Deep in to the swamps of the nasty, dirty South, Bob and The Blakes face off against a Holmgren-loving, tooth-missing redneck, discover a taste for dirt-cheap Texas beer, and even get in to a inter-band scuffle.
Hey, I’m back at the blogging. Where was I? The next morning after the Austin show we made the drive to Dallas, where the climate was much colder. The venue for the evening was the Double Wide, located at the tail end of Dallas culture hub Deep Ellum, and it was apparently named such because it’s made up of two separate rooms: One with a bar and one with a bar and a stage. They gave us unlimited Pearl Lights, which is a dirt cheap Texas beer that basically tastes like soda water livened up with a hint of beer flavor. I got yelled at by one of the owners for no good reason. We played last to a crowd of about fifteen Blakes enthusiasts. Snow got into a yelling match with Garnet on stage because he felt that Garnet botched his song intentionally, even though it turned out to be an alleged pedal malfunction. A heckler got into the act, telling us that if brother band Chevelle could make it, so could we. We got back back on track and finished the set strong. We hung out at the bar for awhile longer, drinking it up with the colorful locals. This guy Gomez took us back to his apartment and we crashed out. We had a day off the next day to put some miles between Dallas and Atlanta. The details of the day are hazy, although I remember a lot of driving and consuming of pork cracklins–a Southern staple which basically tastes like burnt bacon that’s been sitting out for five days.

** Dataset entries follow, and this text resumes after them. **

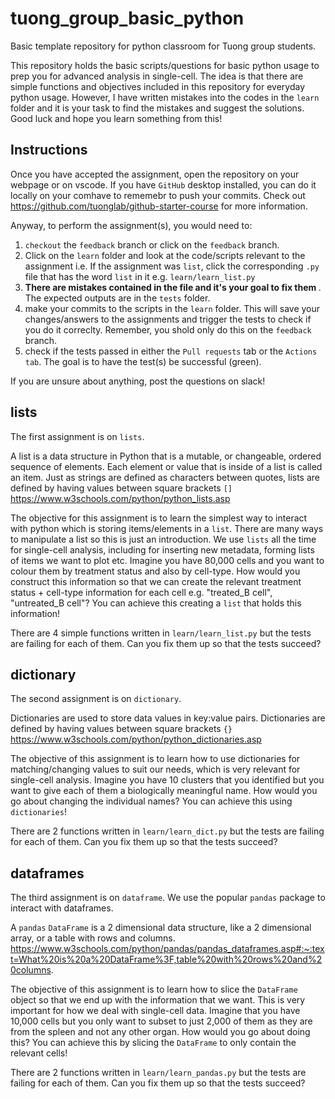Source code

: # tuong_group_basic_python
Basic template repository for python classroom for Tuong group students.

This repository holds the basic scripts/questions for basic python usage to prep you for advanced analysis in single-cell. The idea is that there are simple functions and objectives included in this repository for everyday python usage. However, I have written mistakes into the codes in the `learn` folder and it is your task to find the mistakes and suggest the solutions. Good luck and hope you learn something from this!

## Instructions

Once you have accepted the assignment, open the repository on your webpage or on vscode. If you have `GitHub` desktop installed, you can do it locally on your comhave to rememebr to push your commits. Check out https://github.com/tuonglab/github-starter-course for more information.

Anyway, to perform the assignment(s), you would need to:

1) `checkout` the `feedback` branch or click on the `feedback` branch.
2) Click on the `learn` folder and look at the code/scripts relevant to the assignment i.e. If the assignment was `list`, click the corresponding `.py` file that has the word `list` in it e.g. `learn/learn_list.py`
3) <b>There are mistakes contained in the file and it's your goal to fix them </b>. The expected outputs are in the `tests` folder.
5) make your commits to the scripts in the `learn` folder. This will save your changes/answers to the assignments and trigger the tests to check if you do it correclty. Remember, you shold only do this on the `feedback` branch.
7) check if the tests passed in either the `Pull requests` tab or the `Actions tab`. The goal is to have the test(s) be successful (green).

If you are unsure about anything, post the questions on slack!

## lists

The first assignment is on `lists`.

A list is a data structure in Python that is a mutable, or changeable, ordered sequence of elements. Each element or value that is inside of a list is called an item. Just as strings are defined as characters between quotes, lists are defined by having values between square brackets `[]`
https://www.w3schools.com/python/python_lists.asp

The objective for this assignment is to learn the simplest way to interact with python which is storing items/elements in a `list`. There are many ways to manipulate a list so this is just an introduction. We use `lists` all the time for single-cell analysis, including for inserting new metadata, forming lists of items we want to plot etc. Imagine you have 80,000 cells and you want to colour them by treatment status and also by cell-type. How would you construct this information so that we can create the relevant treatment status + cell-type information for each cell e.g. "treated_B cell", "untreated_B cell"? You can achieve this creating a `list` that holds this information!

There are 4 simple functions written in `learn/learn_list.py` but the tests are failing for each of them. Can you fix them up so that the tests succeed?

## dictionary

The second assignment is on `dictionary`.

Dictionaries are used to store data values in key:value pairs. Dictionaries are defined by having values between square brackets `{}`
https://www.w3schools.com/python/python_dictionaries.asp

The objective of this assignment is to learn how to use dictionaries for matching/changing values to suit our needs, which is very relevant for single-cell analysis.
Imagine you have 10 clusters that you identified but you want to give each of them a biologically meaningful name. How would you go about changing the individual names? You can achieve this using `dictionaries`!

There are 2 functions written in `learn/learn_dict.py` but the tests are failing for each of them. Can you fix them up so that the tests succeed?

## dataframes

The third assignment is on `dataframe`. We use the popular `pandas` package to interact with dataframes.

A `pandas` `DataFrame` is a 2 dimensional data structure, like a 2 dimensional array, or a table with rows and columns.
https://www.w3schools.com/python/pandas/pandas_dataframes.asp#:~:text=What%20is%20a%20DataFrame%3F,table%20with%20rows%20and%20columns.

The objective of this assignment is to learn how to slice the `DataFrame` object so that we end up with the information that we want. This is very important for how we deal with single-cell data. Imagine that you have 10,000 cells but you only want to subset to just 2,000 of them as they are from the spleen and not any other organ. How would you go about doing this? You can achieve this by slicing the `DataFrame` to only contain the relevant cells!

There are 2 functions written in `learn/learn_pandas.py` but the tests are failing for each of them. Can you fix them up so that the tests succeed?
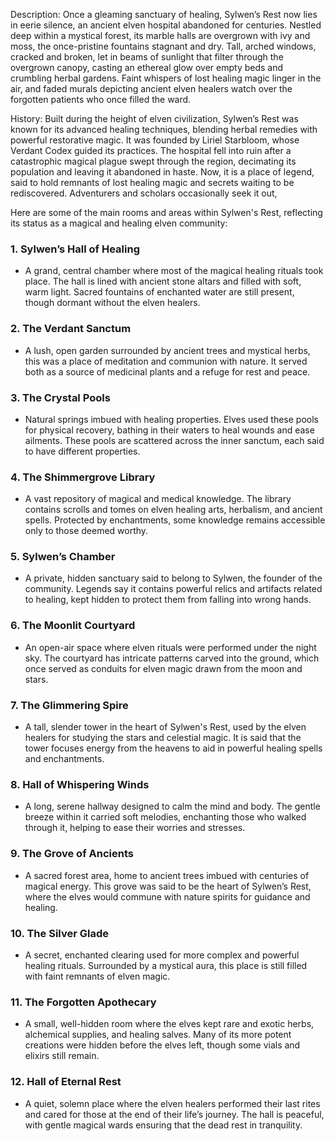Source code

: Description: Once a gleaming sanctuary of healing, Sylwen’s Rest now lies in eerie silence, an ancient elven hospital abandoned for centuries. Nestled deep within a mystical forest, its marble halls are overgrown with ivy and moss, the once-pristine fountains stagnant and dry. Tall, arched windows, cracked and broken, let in beams of sunlight that filter through the overgrown canopy, casting an ethereal glow over empty beds and crumbling herbal gardens. Faint whispers of lost healing magic linger in the air, and faded murals depicting ancient elven healers watch over the forgotten patients who once filled the ward.

History: Built during the height of elven civilization, Sylwen’s Rest was known for its advanced healing techniques, blending herbal remedies with powerful restorative magic. It was founded by Liriel Starbloom, whose Verdant Codex guided its practices. The hospital fell into ruin after a catastrophic magical plague swept through the region, decimating its population and leaving it abandoned in haste. Now, it is a place of legend, said to hold remnants of lost healing magic and secrets waiting to be rediscovered. Adventurers and scholars occasionally seek it out, 

  
  

Here are some of the main rooms and areas within Sylwen's Rest, reflecting its status as a magical and healing elven community:

### 1. Sylwen’s Hall of Healing
- A grand, central chamber where most of the magical healing rituals took place. The hall is lined with ancient stone altars and filled with soft, warm light. Sacred fountains of enchanted water are still present, though dormant without the elven healers.
### 2. The Verdant Sanctum
- A lush, open garden surrounded by ancient trees and mystical herbs, this was a place of meditation and communion with nature. It served both as a source of medicinal plants and a refuge for rest and peace.
### 3. The Crystal Pools
- Natural springs imbued with healing properties. Elves used these pools for physical recovery, bathing in their waters to heal wounds and ease ailments. These pools are scattered across the inner sanctum, each said to have different properties.
### 4. The Shimmergrove Library
- A vast repository of magical and medical knowledge. The library contains scrolls and tomes on elven healing arts, herbalism, and ancient spells. Protected by enchantments, some knowledge remains accessible only to those deemed worthy.
### 5. Sylwen’s Chamber
- A private, hidden sanctuary said to belong to Sylwen, the founder of the community. Legends say it contains powerful relics and artifacts related to healing, kept hidden to protect them from falling into wrong hands.
### 6. The Moonlit Courtyard
- An open-air space where elven rituals were performed under the night sky. The courtyard has intricate patterns carved into the ground, which once served as conduits for elven magic drawn from the moon and stars.

### 7. The Glimmering Spire
- A tall, slender tower in the heart of Sylwen's Rest, used by the elven healers for studying the stars and celestial magic. It is said that the tower focuses energy from the heavens to aid in powerful healing spells and enchantments.
### 8. Hall of Whispering Winds
- A long, serene hallway designed to calm the mind and body. The gentle breeze within it carried soft melodies, enchanting those who walked through it, helping to ease their worries and stresses.
### 9. The Grove of Ancients
- A sacred forest area, home to ancient trees imbued with centuries of magical energy. This grove was said to be the heart of Sylwen’s Rest, where the elves would commune with nature spirits for guidance and healing.
### 10. The Silver Glade
- A secret, enchanted clearing used for more complex and powerful healing rituals. Surrounded by a mystical aura, this place is still filled with faint remnants of elven magic.
### 11. The Forgotten Apothecary
- A small, well-hidden room where the elves kept rare and exotic herbs, alchemical supplies, and healing salves. Many of its more potent creations were hidden before the elves left, though some vials and elixirs still remain.
### 12. Hall of Eternal Rest
- A quiet, solemn place where the elven healers performed their last rites and cared for those at the end of their life’s journey. The hall is peaceful, with gentle magical wards ensuring that the dead rest in tranquility.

I did an interview with a veteran music journalist for Now Magazine out of Toronto and he seemed to know literally everything about popular music. It was crazy. The next morning we had breakfast at a very rural pancake house in Alabama where the cook lamented the fact that he had to take his kid out of school because his van broke down, and the only other patron–a corpulent, toothless redneck–kept singing the praises of Mike Holmgren after he found out we were from Seattle. I hate to say it, but sometimes it pays to stick with the chains. The venue for the night was actually located in Marietta, an outlying suburb of Atlanta best known for a large chicken statue/sign at the local KFC. The venue, Swayze’s, was a cavernous all-ages place located in a strip mall adjacent to Swayze’s comic shop. The owner of both establishments, Lee, gave us a fifty dollar bill and cut out well before we played. There were six bands and we played fourth. Although there were over thirty kids in attendance at one point, by the time we played there were about six, but we still put on a fun set and we even handed the kids some percussion so they could play along. We drank a lot of beer in the van and eventually nodded off in the parking lot while watching a shitty Burt Lancaster western on the laptop. By the way, it was extremely cold in Georgia for some reason.